Diving into EMET (by Timo Schmid)
Link: https://www.insinuator.net/2016/09/diving-into-emet/

 

@WildByDesign Thanks good read

 

Nice find @WildByDesign

 

Who needs 20 skins... I'm skipping this upgrade ^^

 

On W7, I found that the workaround described in KB3175024 for EMET did not work with Mozilla Firefox, but it did work with other programs, so it is a bit inconsistent. I used the group edit method for the EAF issue. FF would not update even with this set after the windows update was installed. There is another windows update rollup that has the same problem with EMET. Fortunately these two monthly rollups are not cumulative, so no big deal on that front.

When I removed Firefox totally from EMET, it immediately updated to the latest release.

I am going to hold off updating EMET until they fix this problem with the windows update monthly rollups. Hopefully the EMET Team will not have the fix wrapped up in the non-security monthly bundle in October (or afterwards).

 

i wonder why they use devexpress thats make it too heavy loading
please somebody email them about it,so they try use Microsoft dll in Microsoft software!

DevExpress.BonusSkins.v15.1.dll
DevExpress.Data.v15.1.dll
DevExpress.Images.v15.1.dll
DevExpress.Utils.v15.1.dll
DevExpress.XtraBars.v15.1.dll
DevExpress.XtraEditors.v15.1.dll
DevExpress.XtraLayout.v15.1.dll
DevExpress.XtraTreeList.v15.1.dll

 

There has been some recent rumours (so far just rumours, hopefully) that EMET may be going EOL in January and that 5.51 may very well be the last version of EMET. Some have said that the EMET team has been disbanded, etc. However, keep in mind that these are just rumours at the moment. I am hoping that EMET will stay around and continue to evolve and be supported.

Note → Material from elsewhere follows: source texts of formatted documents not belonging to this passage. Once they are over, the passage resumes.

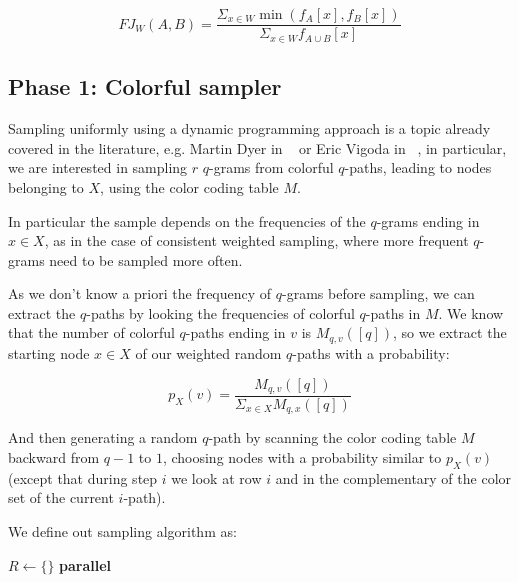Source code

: \begin{equation}\label{fj-w}
	FJ_{W}(A,B) = \frac{ \Sigma_{x \in W} \min(f_{A}[x], f_{B}[x]) }{ \Sigma_{x \in W} f_{A \cup B}[x] }
\end{equation}

\subsection*{Phase 1: Colorful sampler}

Sampling uniformly using a dynamic programming approach is a topic already covered in the literature, e.g. Martin Dyer in ~\cite{Dyer:2003:ACD:780542.780643} or Eric Vigoda in ~\cite{Vigoda2010LectureNO}, in particular, we are interested in sampling $r$ $q$-grams from colorful $q$-paths, leading to nodes belonging to $X$, using the color coding table $M$.\bigskip

In particular the sample depends on the frequencies of the $q$-grams ending in $x \in X$, as in the case of consistent weighted sampling, where more frequent $q$-grams need to be sampled more often.
 
As we don't know a priori the frequency of $q$-grams before sampling, we can extract the $q$-paths by looking the frequencies of colorful $q$-paths in $M$. We know that the number of colorful $q$-paths ending in $v$ is $M_{q,v}([q])$, so we extract the starting node $x \in X$ of our weighted random $q$-paths with a probability:\bigskip

\begin{equation}
	p_{X}(v) = \frac{ M_{q,v}([q]) }{ \Sigma_{x \in X}{M_{q, x}([q])} }
\end{equation}

\bigskip

And then generating a random $q$-path by scanning the color coding table $M$ backward from $q-1$ to $1$, choosing nodes with a probability similar to $p_{X}(v)$ (except that during step $i$ we look at row $i$ and in the complementary of the color set of the current $i$-path).\bigskip

\clearpage

We define out sampling algorithm as:

\begin{algorithm}[h]
	\small
	\DontPrintSemicolon
	\BlankLine
	$R \gets \{\}$\;
	\BlankLine
	\textbf{parallel} 
	\BlankLine
	\BlankLine
	\caption{$\textsc{colorful-sampler}$}
	\label{alg:colorful-sampler}
\end{algorithm}

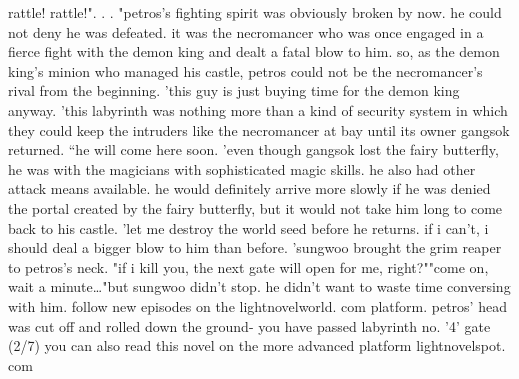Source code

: rattle! rattle!".
.
.
"petros's fighting spirit was obviously broken by now.
 he could not deny he was defeated.
 it was the necromancer who was once engaged in a fierce fight with the demon king and dealt a fatal blow to him.
 so, as the demon king's minion who managed his castle, petros could not be the necromancer's rival from the beginning.
'this guy is just buying time for the demon king anyway.
'this labyrinth was nothing more than a kind of security system in which they could keep the intruders like the necromancer at bay until its owner gangsok returned.
``he will come here soon.
'even though gangsok lost the fairy butterfly, he was with the magicians with sophisticated magic skills.
 he also had other attack means available.
he would definitely arrive more slowly if he was denied the portal created by the fairy butterfly, but it would not take him long to come back to his castle.
'let me destroy the world seed before he returns.
 if i can't, i should deal a bigger blow to him than before.
'sungwoo brought the grim reaper to petros's neck.
"if i kill you, the next gate will open for me, right?""come on, wait a minute…"but sungwoo didn't stop.
 he didn't want to waste time conversing with him.
follow new episodes on the lightnovelworld.
c‌om platform.
petros' head was cut off and rolled down the ground- you have passed labyrinth no.
 '4' gate (2/7) you can also read this novel on the more advanced platform lightnovelspot.
com

 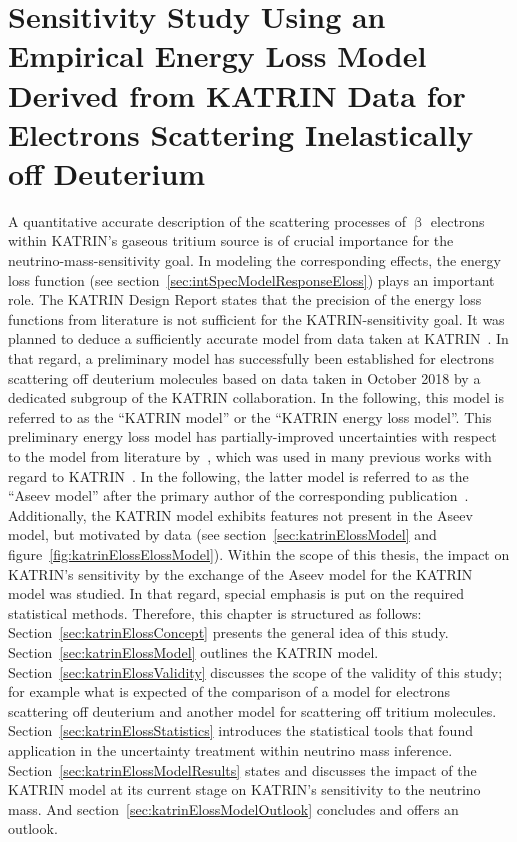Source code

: \def\currentRootFolder{chapter/sensitivityStudyWithPreliminaryKatrinElossModel}
\def\currentFigureFolder{\currentRootFolder/fig}

\chapter{Sensitivity Study Using an Empirical Energy Loss Model Derived from KATRIN Data for Electrons Scattering Inelastically off Deuterium}
\label{sec:katrinEloss}
A quantitative accurate description of the scattering processes of $\upbeta$ electrons within KATRIN's gaseous tritium source is of crucial importance for the neutrino-mass-sensitivity goal. In modeling the corresponding effects, the energy loss function (see section~\ref{sec:intSpecModelResponseEloss}) plays an important role. The KATRIN Design Report states that the precision of the energy loss functions from literature is not sufficient for the KATRIN-sensitivity goal. It was planned to deduce a sufficiently accurate model from data taken at KATRIN~\cite{Angrik:2005ep}. In that regard, a preliminary model has successfully been established for electrons scattering off deuterium molecules based on data taken in October 2018 by a dedicated subgroup of the KATRIN collaboration. In the following, this model is referred to as the ``KATRIN model'' or the ``KATRIN energy loss model''. This preliminary energy loss model has partially-improved uncertainties with respect to the model from literature by~\cite{Aseev2000}, which was used in many previous works with regard to KATRIN~\cite{Groh2015,Kleesiek2014, Kleesiek2019, SeitzM2019}. In the following, the latter model is referred to as the ``Aseev model'' after the primary author of the corresponding publication~\cite{Aseev2000}. Additionally, the KATRIN model exhibits features not present in the Aseev model, but motivated by data (see section~\ref{sec:katrinElossModel} and figure~\ref{fig:katrinElossElossModel}). Within the scope of this thesis, the impact on KATRIN's sensitivity by the exchange of the Aseev model for the KATRIN model was studied. In that regard, special emphasis is put on the required statistical methods. Therefore, this chapter is structured as follows: Section~\ref{sec:katrinElossConcept} presents the general idea of this study. Section~\ref{sec:katrinElossModel} outlines the KATRIN model. Section~\ref{sec:katrinElossValidity} discusses the scope of the validity of this study; for example what is expected of the comparison of a model for electrons scattering off deuterium and another model for scattering off tritium molecules. Section~\ref{sec:katrinElossStatistics} introduces the statistical tools that found application in the uncertainty treatment within neutrino mass inference. Section~\ref{sec:katrinElossModelResults} states and discusses the impact of the KATRIN model at its current stage on KATRIN's sensitivity to the neutrino mass. And section~\ref{sec:katrinElossModelOutlook} concludes and offers an outlook.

However (and this is a rather important "however"), if Microsoft were to discontinue EMET, I would be crossing my fingers and hoping that they release the source code on Github. Similar to how they have done with .NET, Powershell, and other programs. Open-sourcing EMET would be phenomenal.

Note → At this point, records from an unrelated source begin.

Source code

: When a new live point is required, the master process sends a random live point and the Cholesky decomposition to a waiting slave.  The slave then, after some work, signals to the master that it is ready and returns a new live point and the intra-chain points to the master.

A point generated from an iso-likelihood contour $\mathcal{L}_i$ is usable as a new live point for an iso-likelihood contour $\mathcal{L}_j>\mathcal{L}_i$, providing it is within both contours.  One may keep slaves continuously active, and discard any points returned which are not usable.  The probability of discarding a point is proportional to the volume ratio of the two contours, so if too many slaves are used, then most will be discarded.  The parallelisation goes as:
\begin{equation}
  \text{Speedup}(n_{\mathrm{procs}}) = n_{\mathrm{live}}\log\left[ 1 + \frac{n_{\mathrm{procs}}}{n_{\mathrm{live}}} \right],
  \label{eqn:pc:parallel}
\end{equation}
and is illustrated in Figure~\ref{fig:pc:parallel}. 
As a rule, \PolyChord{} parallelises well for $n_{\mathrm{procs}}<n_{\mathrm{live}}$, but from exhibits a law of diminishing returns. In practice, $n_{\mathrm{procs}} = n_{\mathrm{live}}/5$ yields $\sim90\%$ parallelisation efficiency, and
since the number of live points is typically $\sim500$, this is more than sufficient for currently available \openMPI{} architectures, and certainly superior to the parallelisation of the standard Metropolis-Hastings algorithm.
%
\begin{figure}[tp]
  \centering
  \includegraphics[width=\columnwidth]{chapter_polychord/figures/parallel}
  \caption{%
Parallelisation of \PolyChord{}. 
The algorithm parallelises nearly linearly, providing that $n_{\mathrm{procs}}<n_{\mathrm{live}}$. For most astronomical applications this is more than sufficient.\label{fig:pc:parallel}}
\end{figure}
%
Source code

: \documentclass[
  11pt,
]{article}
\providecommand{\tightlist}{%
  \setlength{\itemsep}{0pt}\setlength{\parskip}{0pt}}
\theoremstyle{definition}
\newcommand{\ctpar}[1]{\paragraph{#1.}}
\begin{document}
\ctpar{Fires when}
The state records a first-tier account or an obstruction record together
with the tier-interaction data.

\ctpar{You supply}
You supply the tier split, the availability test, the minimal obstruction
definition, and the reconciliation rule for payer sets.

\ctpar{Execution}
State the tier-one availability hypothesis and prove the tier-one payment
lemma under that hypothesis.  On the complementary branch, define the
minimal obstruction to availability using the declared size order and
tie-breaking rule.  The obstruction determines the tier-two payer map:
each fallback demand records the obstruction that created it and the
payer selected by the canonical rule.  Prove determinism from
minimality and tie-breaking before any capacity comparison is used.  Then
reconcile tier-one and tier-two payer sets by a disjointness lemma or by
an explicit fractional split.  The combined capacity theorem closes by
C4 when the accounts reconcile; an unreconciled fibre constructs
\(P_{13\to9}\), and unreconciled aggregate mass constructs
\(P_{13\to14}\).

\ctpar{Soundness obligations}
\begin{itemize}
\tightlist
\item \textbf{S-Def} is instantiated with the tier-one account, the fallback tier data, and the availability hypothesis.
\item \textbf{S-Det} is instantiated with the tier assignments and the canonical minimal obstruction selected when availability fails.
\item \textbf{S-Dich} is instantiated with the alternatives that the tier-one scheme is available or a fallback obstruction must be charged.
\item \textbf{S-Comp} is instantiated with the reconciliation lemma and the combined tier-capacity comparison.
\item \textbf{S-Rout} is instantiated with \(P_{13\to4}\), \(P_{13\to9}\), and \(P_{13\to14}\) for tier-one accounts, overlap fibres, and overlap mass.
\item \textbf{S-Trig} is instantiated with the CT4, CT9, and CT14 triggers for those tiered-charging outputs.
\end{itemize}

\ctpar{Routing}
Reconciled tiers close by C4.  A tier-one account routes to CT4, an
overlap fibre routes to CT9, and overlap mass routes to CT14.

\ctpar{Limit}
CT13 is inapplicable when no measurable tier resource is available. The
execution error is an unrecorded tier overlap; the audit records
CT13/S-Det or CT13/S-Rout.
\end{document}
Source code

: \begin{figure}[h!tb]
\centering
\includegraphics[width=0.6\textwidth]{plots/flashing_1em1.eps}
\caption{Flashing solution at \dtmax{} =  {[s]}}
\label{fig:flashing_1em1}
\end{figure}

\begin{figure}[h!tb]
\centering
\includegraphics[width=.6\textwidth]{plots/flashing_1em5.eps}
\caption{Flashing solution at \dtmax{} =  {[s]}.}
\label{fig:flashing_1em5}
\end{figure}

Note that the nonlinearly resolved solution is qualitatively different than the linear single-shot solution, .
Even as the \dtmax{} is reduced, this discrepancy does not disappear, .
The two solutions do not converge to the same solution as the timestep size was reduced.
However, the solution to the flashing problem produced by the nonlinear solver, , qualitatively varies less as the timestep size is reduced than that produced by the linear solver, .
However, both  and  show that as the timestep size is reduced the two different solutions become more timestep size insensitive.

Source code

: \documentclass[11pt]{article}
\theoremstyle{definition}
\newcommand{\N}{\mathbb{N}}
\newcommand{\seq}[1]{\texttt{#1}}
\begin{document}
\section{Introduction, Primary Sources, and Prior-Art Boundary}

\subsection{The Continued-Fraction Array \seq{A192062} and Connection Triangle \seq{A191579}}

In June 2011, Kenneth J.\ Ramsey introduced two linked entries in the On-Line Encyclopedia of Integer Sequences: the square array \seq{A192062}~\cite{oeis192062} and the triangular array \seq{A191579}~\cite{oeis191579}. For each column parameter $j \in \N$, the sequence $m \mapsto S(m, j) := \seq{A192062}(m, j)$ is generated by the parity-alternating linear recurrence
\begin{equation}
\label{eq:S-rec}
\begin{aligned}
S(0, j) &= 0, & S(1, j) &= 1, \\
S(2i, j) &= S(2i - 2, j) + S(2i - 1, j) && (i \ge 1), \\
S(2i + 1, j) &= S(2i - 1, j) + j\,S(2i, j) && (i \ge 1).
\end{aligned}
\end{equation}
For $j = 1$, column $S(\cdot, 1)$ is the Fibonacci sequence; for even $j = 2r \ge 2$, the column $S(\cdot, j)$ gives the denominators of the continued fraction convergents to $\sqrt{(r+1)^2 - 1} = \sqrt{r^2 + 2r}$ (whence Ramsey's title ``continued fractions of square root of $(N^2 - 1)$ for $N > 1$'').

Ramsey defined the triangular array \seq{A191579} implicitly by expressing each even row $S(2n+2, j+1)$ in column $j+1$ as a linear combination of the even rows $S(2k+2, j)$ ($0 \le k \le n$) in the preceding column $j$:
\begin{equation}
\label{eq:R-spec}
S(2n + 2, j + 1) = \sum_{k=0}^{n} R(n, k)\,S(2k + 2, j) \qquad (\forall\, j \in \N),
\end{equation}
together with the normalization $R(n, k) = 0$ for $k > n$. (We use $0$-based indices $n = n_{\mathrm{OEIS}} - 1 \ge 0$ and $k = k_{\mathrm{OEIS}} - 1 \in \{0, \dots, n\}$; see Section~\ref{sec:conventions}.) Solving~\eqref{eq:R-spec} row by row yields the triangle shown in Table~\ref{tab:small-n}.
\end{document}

Anyway, I have been told by a member within the EMET team that they will be updating their public documentation within the coming weeks. That was the only information that I was able to get out of them. They said that their internal documentation is up-to-date but that their external (public) facing documentation is outdated and therefore they will update their support article and other documentation sometime within the next few weeks. So for now, we can really only speculate.


Regarding skins:

For anyone that does not care for the additional skins, you can safely delete the DevExpress.BonusSkins.v15.1.dll file, restart EMET service, and they will be removed from the UI without any errors or issues. Removing any of the other DevExpress DLL's, on the other hand, does cause many errors within Event Viewer and causes the EMET UI to not load at all. But you can safely delete the BonusSkins DLL.

 

@WildByDesign

I wouldn't be surprised if MS would stop the development of EMET. In the past year I have reported multiple bypass techniques for versions 5.2 and 5.5 and I received zero response. So I guess they stopped caring about EMET.

 

Can you explain why you think EMET is cool? I believe HMPA and MBAE are a bit more advanced and are much more user friendly.

 

Sure, absolutely. And I would agree with you that HMPA and MBAE are likely a bit more advanced and are both more user-friendly. The reason why I like EMET is because it's entirely free and because it integrates well into the operating system and I also find the appcompat/shim functionality to be interesting. Also, it has increasing enterprise adoption in recent years and has published baseline rules (https://github.com/iadgov/Secure-Host-Baseline/tree/master/EMET) to follow, among others. I also like the fact that it can be manage through GPO.

But on the other hand, EMET has been increasingly defeated. So the EMET dev team would need to put a lot of effort into new techniques and tricks to remain solid and relevant. So I suppose that is the big question right now, whether or not Microsoft is willing to continue putting money and time into that effort.

 

I had this feeling that EMET being a free tool did have something to do with it.

But seriously, I was never into EMET. It looked too complex for me, I think MS could have done a better job.